第10話 昔のかけら
磨き上げられた床、そこに反射する煌びやかな広間の明かり、弦楽器が奏でる旋律に混ざる銀食器の触れ合う音、できたての肉料理が放つ香ばしさ。
祝宴は、それらが見事な調和を生み出し、華やかにして円滑に催された。特に心配すべき事態にはならなさそうだと「宝石たち」の誰もがそう感じている中で、ひとりだけ、複雑な思いを胸に抱いているがごとく表情を曇らせている男がいた。
「ルカ……、シトリン。顔色が悪いが大丈夫?」
広間の扉のひとつを警護する衛兵として立つルカに、侍女姿のリクが人目を気にしつつ身を寄せてきた。
「え、ええ、大丈夫です」
「……」
リクはルカの返事を聞いてもなお、疑う視線を向けた。ルカの様子には、昨夜から気になっていたのである。ルカはかすかに苦笑した。心配をされたくないのであれば、感情を表に出さないようにする訓練をした方がいいだろう。
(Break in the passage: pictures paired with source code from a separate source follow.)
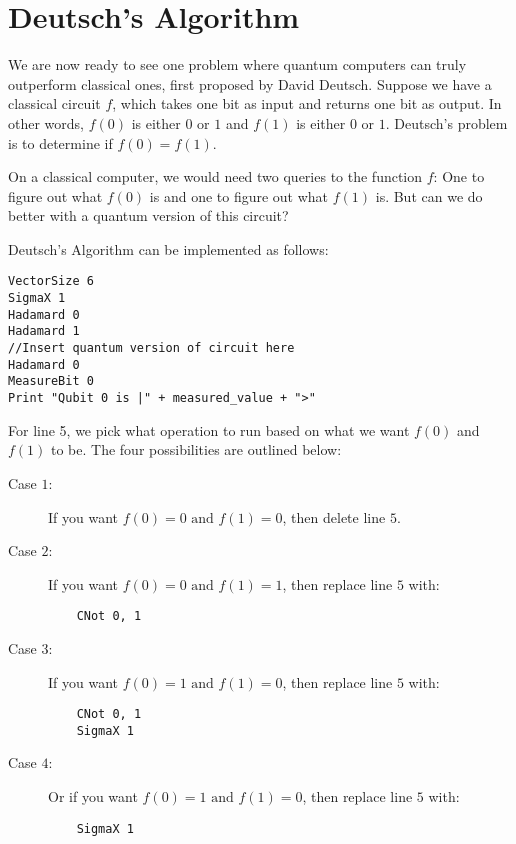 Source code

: \documentclass[twocolumn]{article}
\begin{document}
\section{Deutsch's Algorithm}
\label{sec:deutschs-algm}

We are now ready to see one problem where quantum computers can truly outperform classical ones, first proposed by David Deutsch. Suppose we have a classical circuit $f$, which takes one bit as input and returns one bit as output. In other words, $f(0)$ is either $0$ or $1$ and $f(1)$ is either $0$ or $1$. Deutsch's problem is to determine if $f(0) = f(1)$.

On a classical computer, we would need two queries to the function $f$: One to figure out what $f(0)$ is and one to figure out what $f(1)$ is. But can we do better with a quantum version of this circuit?

Deutsch's Algorithm can be implemented as follows:

\begin{lstlisting}
VectorSize 6
SigmaX 1
Hadamard 0
Hadamard 1
//Insert quantum version of circuit here
Hadamard 0
MeasureBit 0
Print "Qubit 0 is |" + measured_value + ">"
\end{lstlisting}

For line 5, we pick what operation to run based on what we want $f(0)$ and $f(1)$ to be. The four possibilities are outlined below:

\begin{description}
    \item[Case $1$:] If you want $f(0) = 0 \text{ and } f(1) = 0$, then delete line $5$.

    \item[Case $2$:] If you want $f(0) = 0 \text{ and } f(1) = 1$, then replace line $5$ with:

    \begin{lstlisting}
    CNot 0, 1
    \end{lstlisting}

    \item[Case $3$:] If you want $f(0) = 1 \text{ and } f(1) = 0$, then replace line $5$ with:

    \begin{lstlisting}
    CNot 0, 1
    SigmaX 1
    \end{lstlisting}

    \item[Case $4$:] Or if you want $f(0) = 1 \text{ and } f(1) = 0$, then replace line $5$ with:

    \begin{lstlisting}
    SigmaX 1
    \end{lstlisting}
\end{description}
\end{document}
「本当に、大丈夫です。少し昔を思い出してしまっただけなんです。それより……、先ほど、殿下の周りに何か変化があったようですが、そちらの方こそ大丈夫だったのですか」
「ああ、うん。王太子殿下と話をしていただけみたい。一応、俺が傍に控えてたけど何事もなかった」
会話の大半を耳にしていたことは、ひとまずここでは伏せ、リクはルカにそう伝え、そっと広間の中に戻った。殿下の御身に何事もなかったのは事実だし、あまり長々と話しているわけにはいかない。宴はもうまもなくお開きとなり、リクやルカたちにとって本当に警戒をしなければならない時間がやってくるのだから。
正直なところ、リクはあまり乗り気ではなかった。ジークの主張はもっともだと思うし、これが自分の仕事であると心得ているから、不満などはないけれど。ルカの様子がおかしいのは、リクと同じような気持ちであるからだろうかと思ったのだけれど、どうやら違ったらしい。
「昔、ね……」
殿下の嫁入り道具たちの中に、ワケありでない者などいるはずもない。だがそのワケそのものについて、リクは特に積極的に知ってゆこうとは考えなかった。ルカ自身が話したくなったら話すだろう。
リクが広間の壁に沿うように移動していると、給仕がひとり近づいてきた。ジークだ。
「ガーネット。そろそろ」
目を合わせずにそれだけを告げて、ジークは去った。傍目にはふたりがすれ違ったようにしか見えなかったろう。こうした身のこなしや、裏工作といった分野において、リクはとてもジークやハンナに敵う気がしなかった。この兄妹がこれまでどのようなことに心を砕き、いかにして殿下に尽くしてきたか垣間見えるというものだ。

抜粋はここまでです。